*Available records*:

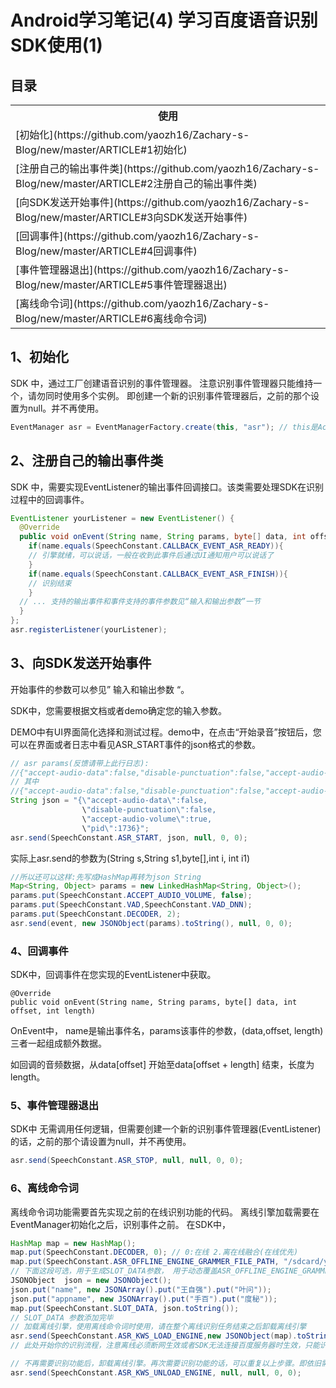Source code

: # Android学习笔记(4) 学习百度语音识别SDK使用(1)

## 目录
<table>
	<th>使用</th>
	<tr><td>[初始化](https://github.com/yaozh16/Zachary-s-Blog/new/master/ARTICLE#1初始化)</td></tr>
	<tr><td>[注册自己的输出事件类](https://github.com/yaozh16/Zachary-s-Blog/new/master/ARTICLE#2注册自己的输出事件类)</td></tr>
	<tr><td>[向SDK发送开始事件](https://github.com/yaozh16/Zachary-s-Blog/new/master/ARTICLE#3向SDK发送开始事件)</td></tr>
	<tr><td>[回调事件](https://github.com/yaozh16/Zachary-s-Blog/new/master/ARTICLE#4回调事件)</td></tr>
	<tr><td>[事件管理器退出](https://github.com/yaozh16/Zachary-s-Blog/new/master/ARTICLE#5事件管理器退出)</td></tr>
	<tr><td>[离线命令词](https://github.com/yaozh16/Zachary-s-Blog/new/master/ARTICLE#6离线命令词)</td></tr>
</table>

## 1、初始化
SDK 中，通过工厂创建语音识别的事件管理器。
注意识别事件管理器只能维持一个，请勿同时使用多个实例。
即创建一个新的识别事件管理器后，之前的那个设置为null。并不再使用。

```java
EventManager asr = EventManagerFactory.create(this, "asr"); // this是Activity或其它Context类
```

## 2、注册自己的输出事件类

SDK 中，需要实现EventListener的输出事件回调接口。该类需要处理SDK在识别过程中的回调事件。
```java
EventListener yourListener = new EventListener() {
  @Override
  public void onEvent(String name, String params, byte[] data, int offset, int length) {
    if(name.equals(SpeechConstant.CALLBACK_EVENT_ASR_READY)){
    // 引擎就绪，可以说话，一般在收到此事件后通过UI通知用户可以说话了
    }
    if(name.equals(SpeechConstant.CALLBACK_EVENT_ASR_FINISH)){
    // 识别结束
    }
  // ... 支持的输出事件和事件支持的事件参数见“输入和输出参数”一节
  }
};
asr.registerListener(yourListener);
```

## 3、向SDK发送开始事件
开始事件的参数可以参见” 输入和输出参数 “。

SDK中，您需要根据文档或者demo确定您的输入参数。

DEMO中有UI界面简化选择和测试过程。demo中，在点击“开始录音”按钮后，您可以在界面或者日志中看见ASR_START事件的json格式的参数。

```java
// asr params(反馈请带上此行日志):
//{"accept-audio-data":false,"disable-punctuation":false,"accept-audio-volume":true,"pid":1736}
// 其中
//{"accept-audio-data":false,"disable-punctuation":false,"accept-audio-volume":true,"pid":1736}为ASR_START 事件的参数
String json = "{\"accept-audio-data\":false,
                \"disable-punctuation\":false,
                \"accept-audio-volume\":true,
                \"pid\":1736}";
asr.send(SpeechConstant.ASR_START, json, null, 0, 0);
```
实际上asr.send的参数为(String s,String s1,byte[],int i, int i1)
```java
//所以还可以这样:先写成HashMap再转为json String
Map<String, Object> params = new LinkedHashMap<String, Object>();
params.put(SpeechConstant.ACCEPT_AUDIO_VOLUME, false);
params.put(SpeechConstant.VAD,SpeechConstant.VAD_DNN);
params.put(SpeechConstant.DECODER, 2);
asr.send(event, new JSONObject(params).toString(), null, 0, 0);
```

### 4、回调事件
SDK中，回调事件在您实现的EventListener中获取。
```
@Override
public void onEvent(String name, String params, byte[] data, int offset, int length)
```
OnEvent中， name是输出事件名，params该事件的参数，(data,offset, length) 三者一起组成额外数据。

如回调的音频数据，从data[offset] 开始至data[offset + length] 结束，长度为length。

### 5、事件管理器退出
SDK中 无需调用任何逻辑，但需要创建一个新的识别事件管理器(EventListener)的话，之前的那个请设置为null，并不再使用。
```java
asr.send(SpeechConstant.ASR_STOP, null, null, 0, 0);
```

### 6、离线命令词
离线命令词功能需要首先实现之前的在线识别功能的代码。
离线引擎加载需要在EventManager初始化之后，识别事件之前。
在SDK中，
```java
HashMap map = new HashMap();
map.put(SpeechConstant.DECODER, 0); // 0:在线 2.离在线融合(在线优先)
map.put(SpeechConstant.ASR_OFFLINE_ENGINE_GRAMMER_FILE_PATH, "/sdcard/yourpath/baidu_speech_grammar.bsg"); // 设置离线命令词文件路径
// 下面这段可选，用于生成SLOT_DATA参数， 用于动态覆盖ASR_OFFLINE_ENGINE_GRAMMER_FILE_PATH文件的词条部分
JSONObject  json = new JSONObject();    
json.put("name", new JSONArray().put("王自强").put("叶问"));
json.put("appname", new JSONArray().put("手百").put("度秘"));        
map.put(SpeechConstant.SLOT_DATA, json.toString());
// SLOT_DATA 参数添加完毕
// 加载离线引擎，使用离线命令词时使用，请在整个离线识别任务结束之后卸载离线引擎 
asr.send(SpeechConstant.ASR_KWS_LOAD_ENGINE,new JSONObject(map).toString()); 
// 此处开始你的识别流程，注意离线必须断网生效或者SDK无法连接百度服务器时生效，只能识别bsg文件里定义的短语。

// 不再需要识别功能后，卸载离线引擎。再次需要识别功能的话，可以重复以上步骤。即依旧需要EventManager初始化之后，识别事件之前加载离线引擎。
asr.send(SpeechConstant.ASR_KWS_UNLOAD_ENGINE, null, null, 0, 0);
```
* * *
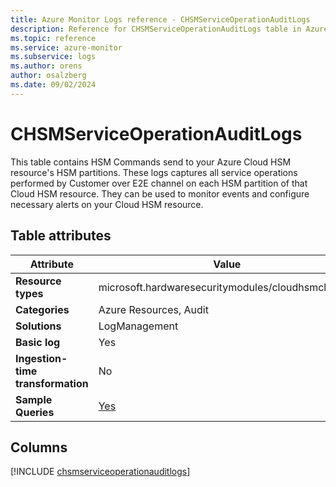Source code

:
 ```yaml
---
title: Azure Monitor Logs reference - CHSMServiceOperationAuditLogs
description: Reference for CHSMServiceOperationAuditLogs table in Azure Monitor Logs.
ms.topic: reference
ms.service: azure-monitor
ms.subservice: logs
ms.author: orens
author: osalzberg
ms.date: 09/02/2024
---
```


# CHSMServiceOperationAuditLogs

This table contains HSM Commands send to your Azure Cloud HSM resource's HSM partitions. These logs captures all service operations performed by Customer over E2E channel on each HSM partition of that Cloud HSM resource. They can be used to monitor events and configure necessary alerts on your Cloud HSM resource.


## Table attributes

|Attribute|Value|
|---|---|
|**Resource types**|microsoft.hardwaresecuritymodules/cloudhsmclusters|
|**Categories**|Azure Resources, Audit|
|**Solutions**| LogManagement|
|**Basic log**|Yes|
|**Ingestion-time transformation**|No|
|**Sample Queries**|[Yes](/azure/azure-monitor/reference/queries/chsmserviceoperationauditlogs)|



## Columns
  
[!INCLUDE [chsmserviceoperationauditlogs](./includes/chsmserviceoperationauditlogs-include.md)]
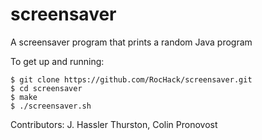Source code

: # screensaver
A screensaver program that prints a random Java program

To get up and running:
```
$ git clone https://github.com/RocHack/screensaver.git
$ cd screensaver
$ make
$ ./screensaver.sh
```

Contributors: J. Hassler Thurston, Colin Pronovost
---
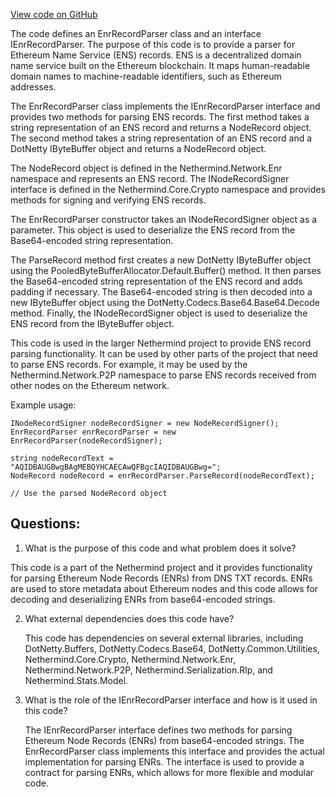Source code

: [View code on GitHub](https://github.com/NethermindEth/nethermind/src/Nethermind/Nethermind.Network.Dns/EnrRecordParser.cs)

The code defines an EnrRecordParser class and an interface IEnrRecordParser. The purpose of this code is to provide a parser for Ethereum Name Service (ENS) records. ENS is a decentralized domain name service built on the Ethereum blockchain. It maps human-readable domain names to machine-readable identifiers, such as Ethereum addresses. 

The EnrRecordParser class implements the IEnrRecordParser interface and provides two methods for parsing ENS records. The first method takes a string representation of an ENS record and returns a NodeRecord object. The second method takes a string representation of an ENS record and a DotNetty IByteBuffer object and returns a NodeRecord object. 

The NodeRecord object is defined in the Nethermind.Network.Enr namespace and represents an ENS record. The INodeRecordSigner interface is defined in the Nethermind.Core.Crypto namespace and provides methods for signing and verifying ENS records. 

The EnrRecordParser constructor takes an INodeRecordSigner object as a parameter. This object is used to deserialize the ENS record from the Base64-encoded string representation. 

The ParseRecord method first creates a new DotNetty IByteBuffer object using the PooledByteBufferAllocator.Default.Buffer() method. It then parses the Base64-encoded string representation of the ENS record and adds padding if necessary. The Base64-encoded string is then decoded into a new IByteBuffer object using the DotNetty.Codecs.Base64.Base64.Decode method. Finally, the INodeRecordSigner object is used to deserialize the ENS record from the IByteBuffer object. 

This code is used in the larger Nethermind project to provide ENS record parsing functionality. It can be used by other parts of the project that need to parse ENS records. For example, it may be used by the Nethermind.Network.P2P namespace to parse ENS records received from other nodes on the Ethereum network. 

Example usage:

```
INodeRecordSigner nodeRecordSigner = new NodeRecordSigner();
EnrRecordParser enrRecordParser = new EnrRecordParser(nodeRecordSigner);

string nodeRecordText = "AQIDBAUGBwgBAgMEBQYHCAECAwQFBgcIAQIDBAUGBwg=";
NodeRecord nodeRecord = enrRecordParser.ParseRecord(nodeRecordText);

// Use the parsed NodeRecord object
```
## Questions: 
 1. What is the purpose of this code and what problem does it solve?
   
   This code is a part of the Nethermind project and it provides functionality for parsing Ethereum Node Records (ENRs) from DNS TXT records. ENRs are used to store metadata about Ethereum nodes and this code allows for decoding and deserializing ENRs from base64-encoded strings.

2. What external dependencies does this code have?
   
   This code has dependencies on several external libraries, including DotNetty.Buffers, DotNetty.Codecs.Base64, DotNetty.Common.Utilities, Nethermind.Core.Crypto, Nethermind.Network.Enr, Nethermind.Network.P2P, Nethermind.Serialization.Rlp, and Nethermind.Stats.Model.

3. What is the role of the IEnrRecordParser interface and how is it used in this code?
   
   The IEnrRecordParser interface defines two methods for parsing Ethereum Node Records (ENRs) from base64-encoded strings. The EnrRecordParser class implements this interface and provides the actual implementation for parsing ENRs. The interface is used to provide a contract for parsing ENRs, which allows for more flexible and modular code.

*Action item*:
Only lines holding the word "allows" are wanted here; copy each from the listing.

*Written solution*:
   This code is a part of the Nethermind project and it provides functionality for parsing Ethereum Node Records (ENRs) from DNS TXT records. ENRs are used to store metadata about Ethereum nodes and this code allows for decoding and deserializing ENRs from base64-encoded strings.
   The IEnrRecordParser interface defines two methods for parsing Ethereum Node Records (ENRs) from base64-encoded strings. The EnrRecordParser class implements this interface and provides the actual implementation for parsing ENRs. The interface is used to provide a contract for parsing ENRs, which allows for more flexible and modular code.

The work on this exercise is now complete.